▶ _Description of the task_:
Once "to fix curriculum" turns up in a line below, reproduce that line and those after it exactly, stopping after the line with "Source code"; leave pictures out.

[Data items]
==*==

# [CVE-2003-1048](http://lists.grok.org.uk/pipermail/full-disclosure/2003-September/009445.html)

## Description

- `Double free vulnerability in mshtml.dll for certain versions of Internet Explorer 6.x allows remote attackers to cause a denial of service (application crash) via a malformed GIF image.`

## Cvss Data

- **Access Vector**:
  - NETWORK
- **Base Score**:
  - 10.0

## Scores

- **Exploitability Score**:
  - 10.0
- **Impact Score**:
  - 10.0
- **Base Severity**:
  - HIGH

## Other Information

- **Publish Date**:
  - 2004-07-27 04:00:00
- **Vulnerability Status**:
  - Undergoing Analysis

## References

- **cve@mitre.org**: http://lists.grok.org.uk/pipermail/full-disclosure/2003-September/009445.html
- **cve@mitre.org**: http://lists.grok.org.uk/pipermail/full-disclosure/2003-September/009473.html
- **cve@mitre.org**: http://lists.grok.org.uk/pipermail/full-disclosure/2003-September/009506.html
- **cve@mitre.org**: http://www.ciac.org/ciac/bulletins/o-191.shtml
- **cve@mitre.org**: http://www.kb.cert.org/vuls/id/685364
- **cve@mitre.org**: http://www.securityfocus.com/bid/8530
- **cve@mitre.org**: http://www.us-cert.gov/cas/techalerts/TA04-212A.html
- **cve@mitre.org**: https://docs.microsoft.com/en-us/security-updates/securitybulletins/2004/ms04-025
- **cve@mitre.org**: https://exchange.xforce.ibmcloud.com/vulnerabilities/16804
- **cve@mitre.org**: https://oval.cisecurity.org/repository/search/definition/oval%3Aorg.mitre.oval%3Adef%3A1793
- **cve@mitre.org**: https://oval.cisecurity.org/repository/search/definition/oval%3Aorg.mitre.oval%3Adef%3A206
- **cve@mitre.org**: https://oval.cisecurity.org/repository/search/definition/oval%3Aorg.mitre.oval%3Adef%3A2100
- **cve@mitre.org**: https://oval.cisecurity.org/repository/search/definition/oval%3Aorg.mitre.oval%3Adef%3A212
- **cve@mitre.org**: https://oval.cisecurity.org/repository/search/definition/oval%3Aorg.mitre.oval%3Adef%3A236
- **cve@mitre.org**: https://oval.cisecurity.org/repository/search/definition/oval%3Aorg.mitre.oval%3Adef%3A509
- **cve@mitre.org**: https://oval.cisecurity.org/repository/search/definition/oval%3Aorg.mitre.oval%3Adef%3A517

==*==

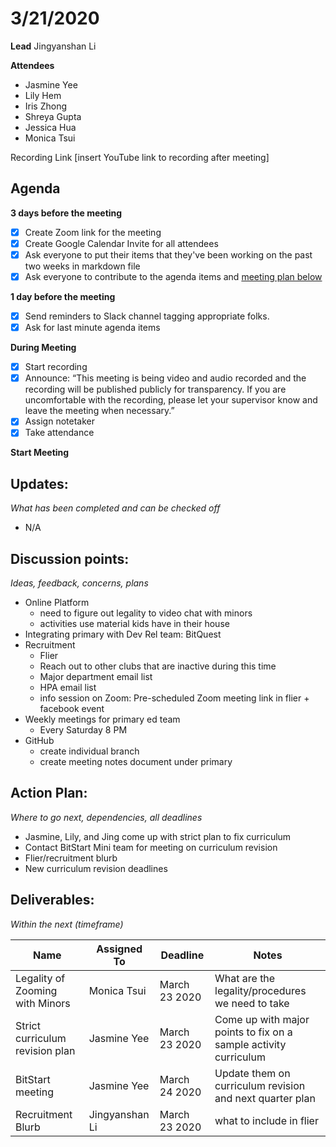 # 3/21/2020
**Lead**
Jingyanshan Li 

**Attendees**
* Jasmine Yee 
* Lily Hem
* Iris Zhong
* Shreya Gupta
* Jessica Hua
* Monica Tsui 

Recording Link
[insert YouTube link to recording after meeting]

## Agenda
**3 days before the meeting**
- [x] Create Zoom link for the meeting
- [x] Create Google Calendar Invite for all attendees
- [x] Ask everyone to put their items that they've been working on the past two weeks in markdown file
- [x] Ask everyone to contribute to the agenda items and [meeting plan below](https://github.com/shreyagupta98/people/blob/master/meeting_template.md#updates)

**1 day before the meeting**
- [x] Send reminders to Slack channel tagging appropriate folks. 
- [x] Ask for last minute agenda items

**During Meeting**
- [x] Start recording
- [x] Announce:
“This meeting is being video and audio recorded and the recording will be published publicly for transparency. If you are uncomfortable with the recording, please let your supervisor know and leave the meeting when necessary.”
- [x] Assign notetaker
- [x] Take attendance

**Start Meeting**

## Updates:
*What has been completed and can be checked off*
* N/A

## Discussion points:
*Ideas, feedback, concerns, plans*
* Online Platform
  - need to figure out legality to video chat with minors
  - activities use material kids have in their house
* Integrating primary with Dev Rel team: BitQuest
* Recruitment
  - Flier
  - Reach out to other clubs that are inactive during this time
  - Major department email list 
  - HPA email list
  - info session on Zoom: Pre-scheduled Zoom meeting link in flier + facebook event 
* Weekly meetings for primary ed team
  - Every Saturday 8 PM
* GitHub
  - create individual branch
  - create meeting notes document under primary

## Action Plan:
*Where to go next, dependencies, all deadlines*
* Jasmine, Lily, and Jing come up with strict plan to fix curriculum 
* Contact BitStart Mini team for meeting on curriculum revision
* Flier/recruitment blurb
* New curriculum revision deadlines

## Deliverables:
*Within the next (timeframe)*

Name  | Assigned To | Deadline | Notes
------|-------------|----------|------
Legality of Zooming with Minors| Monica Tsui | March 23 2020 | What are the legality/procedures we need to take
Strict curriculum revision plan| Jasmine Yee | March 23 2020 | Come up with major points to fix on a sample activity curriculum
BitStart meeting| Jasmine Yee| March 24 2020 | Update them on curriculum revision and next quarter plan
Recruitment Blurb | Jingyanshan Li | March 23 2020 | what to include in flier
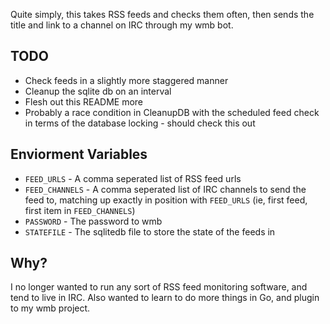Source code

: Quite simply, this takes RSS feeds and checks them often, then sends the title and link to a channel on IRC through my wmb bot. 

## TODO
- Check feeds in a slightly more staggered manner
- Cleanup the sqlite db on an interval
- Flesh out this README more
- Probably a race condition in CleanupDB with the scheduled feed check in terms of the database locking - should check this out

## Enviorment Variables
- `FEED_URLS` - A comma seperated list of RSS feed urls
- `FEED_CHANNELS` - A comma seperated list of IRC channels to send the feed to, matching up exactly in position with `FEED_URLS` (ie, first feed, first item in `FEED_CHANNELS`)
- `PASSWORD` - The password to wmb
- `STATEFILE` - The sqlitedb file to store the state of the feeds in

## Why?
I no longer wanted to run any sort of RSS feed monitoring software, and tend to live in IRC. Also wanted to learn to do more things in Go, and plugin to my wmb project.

==*==

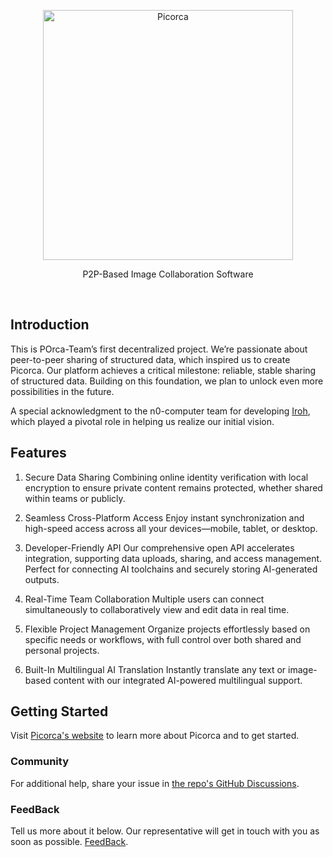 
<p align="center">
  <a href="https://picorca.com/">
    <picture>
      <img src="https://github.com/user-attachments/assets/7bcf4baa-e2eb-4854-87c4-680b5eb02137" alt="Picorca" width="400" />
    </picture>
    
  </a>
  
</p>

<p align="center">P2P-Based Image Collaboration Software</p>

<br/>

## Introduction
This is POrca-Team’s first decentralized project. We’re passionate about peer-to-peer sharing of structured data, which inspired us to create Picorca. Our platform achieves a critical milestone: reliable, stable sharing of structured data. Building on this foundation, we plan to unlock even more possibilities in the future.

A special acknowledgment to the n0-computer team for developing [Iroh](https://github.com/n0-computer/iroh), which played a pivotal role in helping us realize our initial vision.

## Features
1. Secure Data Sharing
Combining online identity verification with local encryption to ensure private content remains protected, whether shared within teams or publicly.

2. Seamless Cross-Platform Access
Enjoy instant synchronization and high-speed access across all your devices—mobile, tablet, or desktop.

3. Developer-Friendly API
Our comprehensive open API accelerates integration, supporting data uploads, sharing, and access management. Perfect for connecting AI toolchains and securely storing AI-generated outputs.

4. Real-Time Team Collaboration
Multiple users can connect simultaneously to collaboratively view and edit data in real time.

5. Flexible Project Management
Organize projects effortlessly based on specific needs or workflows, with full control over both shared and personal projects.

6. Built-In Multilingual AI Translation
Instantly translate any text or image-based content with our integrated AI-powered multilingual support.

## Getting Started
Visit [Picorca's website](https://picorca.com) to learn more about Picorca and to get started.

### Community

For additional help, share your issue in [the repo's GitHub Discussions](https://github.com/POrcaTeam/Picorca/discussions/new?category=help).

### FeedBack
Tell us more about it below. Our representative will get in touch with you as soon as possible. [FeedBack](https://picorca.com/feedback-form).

==*==

▶ _Answer_:
* Jasmine, Lily, and Jing come up with strict plan to fix curriculum 
* Contact BitStart Mini team for meeting on curriculum revision
* Flier/recruitment blurb
* New curriculum revision deadlines

## Deliverables:
*Within the next (timeframe)*

Name  | Assigned To | Deadline | Notes
------|-------------|----------|------
Legality of Zooming with Minors| Monica Tsui | March 23 2020 | What are the legality/procedures we need to take
Strict curriculum revision plan| Jasmine Yee | March 23 2020 | Come up with major points to fix on a sample activity curriculum
BitStart meeting| Jasmine Yee| March 24 2020 | Update them on curriculum revision and next quarter plan
Recruitment Blurb | Jingyanshan Li | March 23 2020 | what to include in flier
Source code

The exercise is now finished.